When told of the association’s concern, Abrams said he plans to set up five companies with 200 licenses each.

Abrams’ plans are even more ambitious when set against the country’s economic backdrop and its battle with holders of bonds on which the government defaulted in 2001.

Gross domestic product unexpectedly contracted 0.2 percent in the first quarter, while consumer prices rose 15 percent in the first six months of the year, government data show. Argentina devalued the peso by 19 percent in January.

On June 16, the U.S. Supreme Court rejected an appeal of a lower court ruling ordering the country to pay $1.5 billion to holdout creditors that Fernandez calls vultures at the same time it pays debt restructured after the default.

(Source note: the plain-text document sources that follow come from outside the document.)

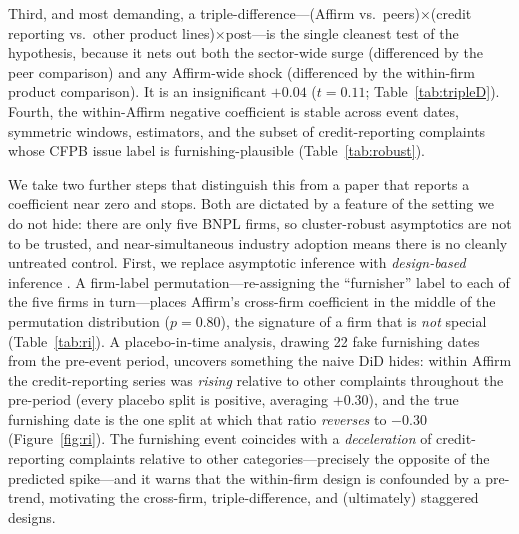 \documentclass[12pt]{article}
\begin{document}
Third, and most demanding, a triple-difference---(Affirm vs.\ peers)$\times$(credit reporting
vs.\ other product lines)$\times$post---is the single cleanest test of the hypothesis, because
it nets out both the sector-wide surge (differenced by the peer comparison) and any Affirm-wide
shock (differenced by the within-firm product comparison). It is an insignificant $+0.04$
($t=0.11$; Table~\ref{tab:tripleD}). Fourth, the within-Affirm negative coefficient is stable
across event dates, symmetric windows, estimators, and the subset of credit-reporting
complaints whose CFPB issue label is furnishing-plausible (Table~\ref{tab:robust}).

We take two further steps that distinguish this from a paper that reports a coefficient near
zero and stops. Both are dictated by a feature of the setting we do not hide: there are only
five BNPL firms, so cluster-robust asymptotics are not to be trusted, and near-simultaneous
industry adoption means there is no cleanly untreated control. First, we replace asymptotic
inference with \emph{design-based} inference \citep{cameron2008,mackinnon2017,conley2011,young2019}.
A firm-label permutation---re-assigning the ``furnisher'' label to each of the five firms in
turn---places Affirm's cross-firm coefficient in the middle of the permutation distribution
($p=0.80$), the signature of a firm that is \emph{not} special (Table~\ref{tab:ri}). A
placebo-in-time analysis, drawing 22 fake furnishing dates from the pre-event period, uncovers
something the naive DiD hides: within Affirm the credit-reporting series was \emph{rising}
relative to other complaints throughout the pre-period (every placebo split is positive,
averaging $+0.30$), and the true furnishing date is the one split at which that ratio
\emph{reverses} to $-0.30$ (Figure~\ref{fig:ri}). The furnishing event coincides with a
\emph{deceleration} of credit-reporting complaints relative to other categories---precisely the
opposite of the predicted spike---and it warns that the within-firm design is confounded by a
pre-trend, motivating the cross-firm, triple-difference, and (ultimately) staggered designs.
\end{document}
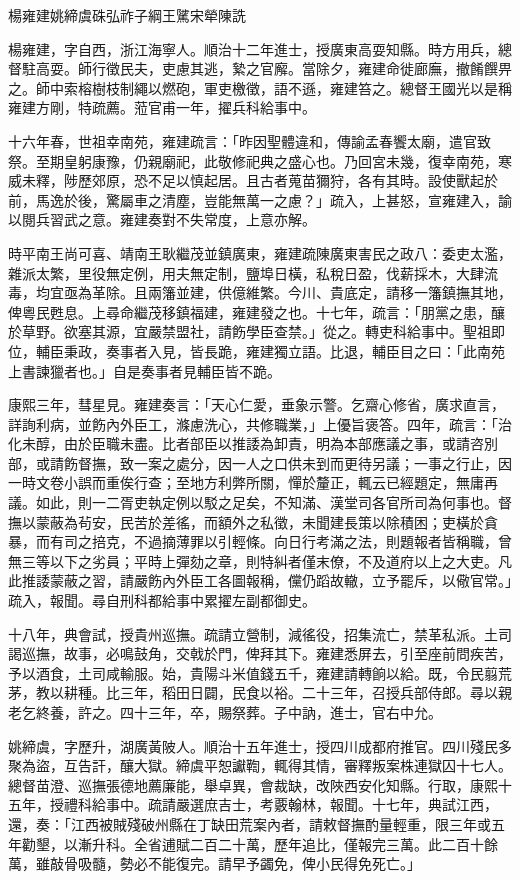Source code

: 
\begin{pinyinscope}
楊雍建姚締虞硃弘祚子綱王騭宋犖陳詵

楊雍建，字自西，浙江海寧人。順治十二年進士，授廣東高耍知縣。時方用兵，總督駐高耍。師行徵民夫，吏慮其逃，縶之官廨。當除夕，雍建命徙廊廡，撤餚饌畀之。師中索榕樹枝制繩以燃砲，軍吏檄徵，語不遜，雍建笞之。總督王國光以是稱雍建方剛，特疏薦。蒞官甫一年，擢兵科給事中。

十六年春，世祖幸南苑，雍建疏言：「昨因聖體違和，傳諭孟春饗太廟，遣官致祭。至期皇躬康豫，仍親廟祀，此敬修祀典之盛心也。乃回宮未幾，復幸南苑，寒威未釋，陟歷郊原，恐不足以慎起居。且古者蒐苗獮狩，各有其時。設使獸起於前，馬逸於後，驚屬車之清塵，豈能無萬一之慮？」疏入，上甚怒，宣雍建入，諭以閱兵習武之意。雍建奏對不失常度，上意亦解。

時平南王尚可喜、靖南王耿繼茂並鎮廣東，雍建疏陳廣東害民之政八：委吏太濫，雜派太繁，里役無定例，用夫無定制，鹽埠日橫，私稅日盈，伐薪採木，大肆流毒，均宜亟為革除。且兩籓並建，供億維繁。今川、貴底定，請移一籓鎮撫其地，俾粵民甦息。上尋命繼茂移鎮福建，雍建發之也。十七年，疏言：「朋黨之患，釀於草野。欲塞其源，宜嚴禁盟社，請飭學臣查禁。」從之。轉吏科給事中。聖祖即位，輔臣秉政，奏事者入見，皆長跪，雍建獨立語。比退，輔臣目之曰：「此南苑上書諫獵者也。」自是奏事者見輔臣皆不跪。

康熙三年，彗星見。雍建奏言：「天心仁愛，垂象示警。乞齋心修省，廣求直言，詳詢利病，並飭內外臣工，滌慮洗心，共修職業，」上優旨褒答。四年，疏言：「治化未醇，由於臣職未盡。比者部臣以推諉為卸責，明為本部應議之事，或請咨別部，或請飭督撫，致一案之處分，因一人之口供未到而更待另議；一事之行止，因一時文卷小誤而重俟行查；至地方利弊所關，憚於釐正，輒云已經題定，無庸再議。如此，則一二胥吏執定例以駁之足矣，不知滿、漢堂司各官所司為何事也。督撫以蒙蔽為茍安，民苦於差徭，而額外之私徵，未聞建長策以除積困；吏橫於貪暴，而有司之掊克，不過摘薄罪以引輕條。向日行考滿之法，則題報者皆稱職，曾無三等以下之劣員；平時上彈劾之章，則特糾者僅末僚，不及道府以上之大吏。凡此推諉蒙蔽之習，請嚴飭內外臣工各圖報稱，儻仍蹈故轍，立予罷斥，以儆官常。」疏入，報聞。尋自刑科都給事中累擢左副都御史。

十八年，典會試，授貴州巡撫。疏請立營制，減徭役，招集流亡，禁革私派。土司謁巡撫，故事，必鳴鼓角，交戟於門，俾拜其下。雍建悉屏去，引至座前問疾苦，予以酒食，土司咸輸服。始，貴陽斗米值錢五千，雍建請轉餉以給。既，令民翦荒茅，教以耕種。比三年，稻田日闢，民食以裕。二十三年，召授兵部侍郎。尋以親老乞終養，許之。四十三年，卒，賜祭葬。子中訥，進士，官右中允。

姚締虞，字歷升，湖廣黃陂人。順治十五年進士，授四川成都府推官。四川殘民多聚為盜，互告訐，釀大獄。締虞平恕讞鞫，輒得其情，審釋叛案株連獄囚十七人。總督苗澄、巡撫張德地薦廉能，舉卓異，會裁缺，改陜西安化知縣。行取，康熙十五年，授禮科給事中。疏請嚴選庶吉士，考覈翰林，報聞。十七年，典試江西，還，奏：「江西被賊殘破州縣在丁缺田荒案內者，請敕督撫酌量輕重，限三年或五年勸墾，以漸升科。全省逋賦二百二十萬，歷年追比，僅報完三萬。此二百十餘萬，雖敲骨吸髓，勢必不能復完。請早予蠲免，俾小民得免死亡。」


\end{pinyinscope}
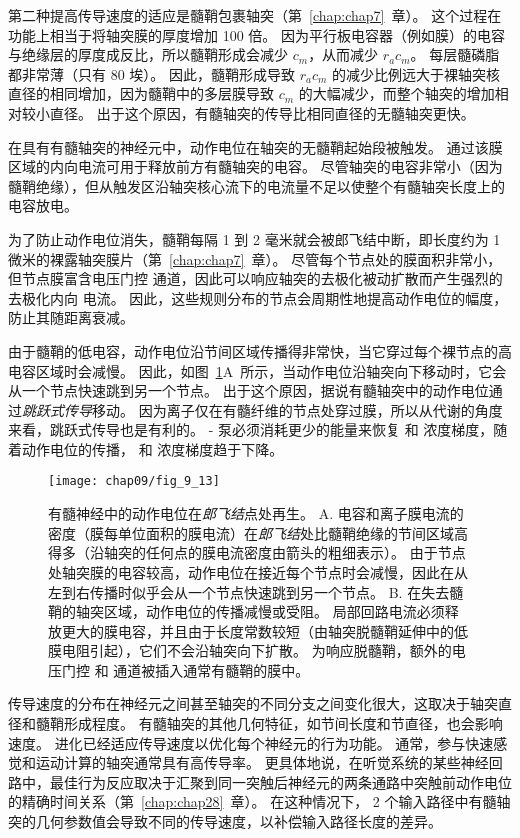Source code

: 第二种提高传导速度的适应是髓鞘包裹轴突（第~\ref{chap:chap7}~章）。
这个过程在功能上相当于将轴突膜的厚度增加 100 倍。
因为平行板电容器（例如膜）的电容与绝缘层的厚度成反比，所以髓鞘形成会减少 $c_m$，从而减少 $r_a c_m$。
每层髓磷脂都非常薄（只有 80 埃）。
因此，髓鞘形成导致 $r_a c_m$ 的减少比例远大于裸轴突核直径的相同增加，因为髓鞘中的多层膜导致 $c_m$ 的大幅减少，而整个轴突的增加相对较小直径。
出于这个原因，有髓轴突的传导比相同直径的无髓轴突更快。


在具有有髓轴突的神经元中，动作电位在轴突的无髓鞘起始段被触发。
通过该膜区域的内向电流可用于释放前方有髓轴突的电容。
尽管轴突的电容非常小（因为髓鞘绝缘），但从触发区沿轴突核心流下的电流量不足以使整个有髓轴突长度上的电容放电。


为了防止动作电位消失，髓鞘每隔 1 到 2 毫米就会被郎飞结中断，即长度约为 1 微米的裸露轴突膜片（第~\ref{chap:chap7}~章）。
尽管每个节点处的膜面积非常小，但节点膜富含电压门控  通道，因此可以响应轴突的去极化被动扩散而产生强烈的去极化内向  电流。
因此，这些规则分布的节点会周期性地提高动作电位的幅度，防止其随距离衰减。


由于髓鞘的低电容，动作电位沿节间区域传播得非常快，当它穿过每个裸节点的高电容区域时会减慢。
因此，如图~\ref{fig:9_13}A~所示，当动作电位沿轴突向下移动时，它会从一个节点快速跳到另一个节点。
出于这个原因，据说有髓轴突中的动作电位通过\textit{跳跃式传导}移动。
因为离子仅在有髓纤维的节点处穿过膜，所以从代谢的角度来看，跳跃式传导也是有利的。
- 泵必须消耗更少的能量来恢复  和  浓度梯度，随着动作电位的传播， 和  浓度梯度趋于下降。


\begin{figure}[htbp]
	\centering
	\texttt{[image: chap09/fig\_9\_13]}
	\caption{有髓神经中的动作电位在\textit{郎飞结}点处再生。
		A. 电容和离子膜电流的密度（膜每单位面积的膜电流）在\textit{郎飞结}处比髓鞘绝缘的节间区域高得多（沿轴突的任何点的膜电流密度由箭头的粗细表示）。
		由于节点处轴突膜的电容较高，动作电位在接近每个节点时会减慢，因此在从左到右传播时似乎会从一个节点快速跳到另一个节点。
		B. 在失去髓鞘的轴突区域，动作电位的传播减慢或受阻。
		局部回路电流必须释放更大的膜电容，并且由于长度常数较短（由轴突脱髓鞘延伸中的低膜电阻引起），它们不会沿轴突向下扩散。
		为响应脱髓鞘，额外的电压门控  和  通道被插入通常有髓鞘的膜中。}
	\label{fig:9_13}
\end{figure}


传导速度的分布在神经元之间甚至轴突的不同分支之间变化很大，这取决于轴突直径和髓鞘形成程度。
有髓轴突的其他几何特征，如节间长度和节直径，也会影响速度。
进化已经适应传导速度以优化每个神经元的行为功能。
通常，参与快速感觉和运动计算的轴突通常具有高传导率。
更具体地说，在听觉系统的某些神经回路中，最佳行为反应取决于汇聚到同一突触后神经元的两条通路中突触前动作电位的精确时间关系（第~\ref{chap:chap28}~章）。
在这种情况下， 2 个输入路径中有髓轴突的几何参数值会导致不同的传导速度，以补偿输入路径长度的差异。


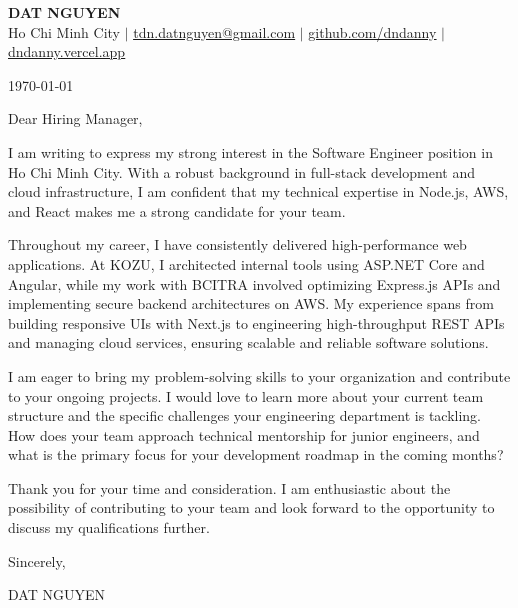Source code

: \documentclass[letterpaper,11pt]{article}
\begin{document}
\begin{center}
\textbf{\Huge \scshape DAT NGUYEN} \\ \vspace{1pt}
\small Ho Chi Minh City $|$ \href{mailto:tdn.datnguyen@gmail.com}{\underline{tdn.datnguyen@gmail.com}} $|$
\href{https://github.com/dndanny}{\underline{github.com/dndanny}} $|$
\href{https://dndanny.vercel.app}{\underline{dndanny.vercel.app}}
\end{center}

\today

\vspace{20pt}

Dear Hiring Manager,

I am writing to express my strong interest in the Software Engineer position in Ho Chi Minh City. With a robust background in full-stack development and cloud infrastructure, I am confident that my technical expertise in Node.js, AWS, and React makes me a strong candidate for your team.

Throughout my career, I have consistently delivered high-performance web applications. At KOZU, I architected internal tools using ASP.NET Core and Angular, while my work with BCITRA involved optimizing Express.js APIs and implementing secure backend architectures on AWS. My experience spans from building responsive UIs with Next.js to engineering high-throughput REST APIs and managing cloud services, ensuring scalable and reliable software solutions.

I am eager to bring my problem-solving skills to your organization and contribute to your ongoing projects. I would love to learn more about your current team structure and the specific challenges your engineering department is tackling. How does your team approach technical mentorship for junior engineers, and what is the primary focus for your development roadmap in the coming months?

Thank you for your time and consideration. I am enthusiastic about the possibility of contributing to your team and look forward to the opportunity to discuss my qualifications further.

Sincerely,

\vspace{30pt}

DAT NGUYEN
\end{document}
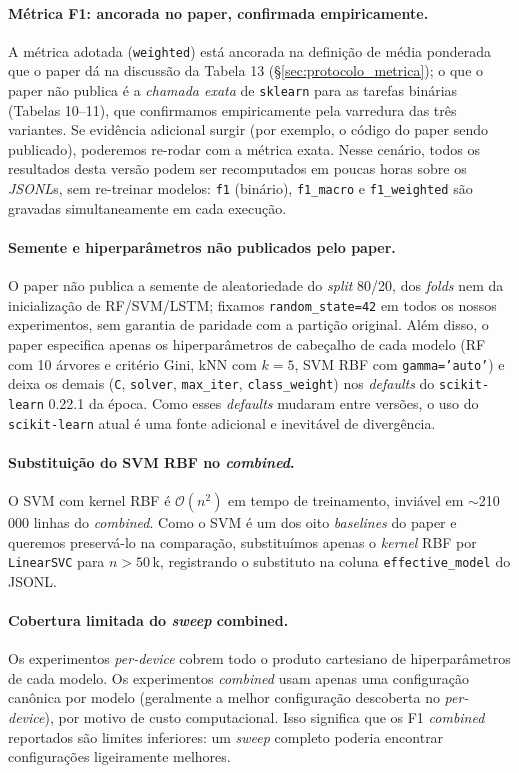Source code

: \paragraph{Métrica F1: ancorada no paper, confirmada empiricamente.}
A métrica adotada (\texttt{weighted}) está ancorada na definição de
média ponderada que o paper dá na discussão da Tabela 13
(\S{}\ref{sec:protocolo_metrica}); o que o paper não publica é a
\emph{chamada exata} de \texttt{sklearn} para as tarefas binárias
(Tabelas 10--11), que confirmamos empiricamente pela varredura das três
variantes. Se evidência adicional surgir (por exemplo, o código do paper
sendo publicado), poderemos re-rodar com a métrica exata. Nesse cenário, todos os
resultados desta versão podem ser recomputados em poucas horas
sobre os \emph{JSONL}s, sem re-treinar modelos: \texttt{f1} (binário),
\texttt{f1\_macro} e \texttt{f1\_weighted} são gravadas
simultaneamente em cada execução.

\paragraph{Semente e hiperparâmetros não publicados pelo paper.}
O paper não publica a semente de aleatoriedade do \emph{split} 80/20,
dos \emph{folds} nem da inicialização de RF/SVM/LSTM; fixamos
\texttt{random\_state=42} em todos os nossos experimentos, sem garantia
de paridade com a partição original. Além disso, o paper especifica
apenas os hiperparâmetros de cabeçalho de cada modelo (RF com 10
árvores e critério Gini, kNN com $k=5$, SVM RBF com
\texttt{gamma='auto'}) e deixa os demais (\texttt{C}, \texttt{solver},
\texttt{max\_iter}, \texttt{class\_weight}) nos \emph{defaults} do
\texttt{scikit-learn} 0.22.1 da época. Como esses \emph{defaults}
mudaram entre versões, o uso do \texttt{scikit-learn} atual é uma
fonte adicional e inevitável de divergência.

\paragraph{Substituição do SVM RBF no \emph{combined}.}
O SVM com kernel RBF é $\mathcal{O}(n^2)$ em tempo de treinamento,
inviável em $\sim$210\,000 linhas do \emph{combined}. Como o SVM é um
dos oito \emph{baselines} do paper e queremos preservá-lo na
comparação, substituímos apenas o \emph{kernel} RBF por
\texttt{LinearSVC} para $n>50$\,k, registrando o substituto na coluna
\texttt{effective\_model} do JSONL.

\paragraph{Cobertura limitada do \emph{sweep} combined.}
Os experimentos \emph{per-device} cobrem todo o produto cartesiano de
hiperparâmetros de cada modelo. Os experimentos \emph{combined}
usam apenas uma configuração canônica por modelo (geralmente a
melhor configuração descoberta no \emph{per-device}), por motivo de
custo computacional. Isso significa que os F1 \emph{combined}
reportados são limites inferiores: um \emph{sweep} completo poderia
encontrar configurações ligeiramente melhores.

The government is refusing to comply with the ruling, saying copy-cat claims would deplete its $29.7 billion of reserves, raising the specter of a new default. Without a deal or delay in its conflict with creditors, the nation will default on July 30.

‘Bottom Out’

“Argentina is already in an economic crisis and I believe it will bottom over the next six months,” Abrams said. “I am accelerating our license acquisitions, as people in Buenos Aires are very nervous.”

Abrams says he made a 10 percent return this year through June, or 21 percent on an annualized basis, on income from fares.

The year-to-date figure beats the 6 percent he says he’s earned at SEP Consulting, the wealth-management office in New York where he works as a fund manager. It also surpasses this year’s 7 percent gain in the Standard & Poor’s 500 stock index.

The returns to be had in Argentina can’t be replicated at home, Abrams says. While New York taxi medallions have about doubled over the past six years to $1.05 million, according to the city’s Taxi & Limousine Commission, he bets future increases won’t exceed Argentina’s.